What is needed >> Each entry has to be printed again exactly.

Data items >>
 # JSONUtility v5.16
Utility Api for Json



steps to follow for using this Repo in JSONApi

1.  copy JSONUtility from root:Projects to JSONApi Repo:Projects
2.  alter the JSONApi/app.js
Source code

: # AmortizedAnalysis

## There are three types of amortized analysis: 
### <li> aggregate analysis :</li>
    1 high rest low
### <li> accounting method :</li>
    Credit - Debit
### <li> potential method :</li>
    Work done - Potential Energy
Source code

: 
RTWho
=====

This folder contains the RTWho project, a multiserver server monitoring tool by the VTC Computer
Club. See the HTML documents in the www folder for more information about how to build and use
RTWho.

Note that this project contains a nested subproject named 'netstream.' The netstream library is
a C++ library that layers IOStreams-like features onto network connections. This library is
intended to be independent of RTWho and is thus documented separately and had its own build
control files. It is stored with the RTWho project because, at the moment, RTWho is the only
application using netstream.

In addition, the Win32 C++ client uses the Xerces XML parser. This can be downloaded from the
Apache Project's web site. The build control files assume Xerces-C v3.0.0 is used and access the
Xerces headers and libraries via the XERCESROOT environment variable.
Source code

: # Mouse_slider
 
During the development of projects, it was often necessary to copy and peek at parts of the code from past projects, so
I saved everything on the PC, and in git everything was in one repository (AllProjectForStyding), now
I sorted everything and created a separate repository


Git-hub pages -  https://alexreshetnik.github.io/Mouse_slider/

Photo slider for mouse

Exercise response >>
 # JSONUtility v5.16
Utility Api for Json



steps to follow for using this Repo in JSONApi

1.  copy JSONUtility from root:Projects to JSONApi Repo:Projects
2.  alter the JSONApi/app.js
Source code

: # AmortizedAnalysis

## There are three types of amortized analysis: 
### <li> aggregate analysis :</li>
    1 high rest low
### <li> accounting method :</li>
    Credit - Debit
### <li> potential method :</li>
    Work done - Potential Energy
Source code

: 
RTWho
=====

This folder contains the RTWho project, a multiserver server monitoring tool by the VTC Computer
Club. See the HTML documents in the www folder for more information about how to build and use
RTWho.

Note that this project contains a nested subproject named 'netstream.' The netstream library is
a C++ library that layers IOStreams-like features onto network connections. This library is
intended to be independent of RTWho and is thus documented separately and had its own build
control files. It is stored with the RTWho project because, at the moment, RTWho is the only
application using netstream.

In addition, the Win32 C++ client uses the Xerces XML parser. This can be downloaded from the
Apache Project's web site. The build control files assume Xerces-C v3.0.0 is used and access the
Xerces headers and libraries via the XERCESROOT environment variable.
Source code

: # Mouse_slider
 
During the development of projects, it was often necessary to copy and peek at parts of the code from past projects, so
I saved everything on the PC, and in git everything was in one repository (AllProjectForStyding), now
I sorted everything and created a separate repository


Git-hub pages -  https://alexreshetnik.github.io/Mouse_slider/

Photo slider for mouse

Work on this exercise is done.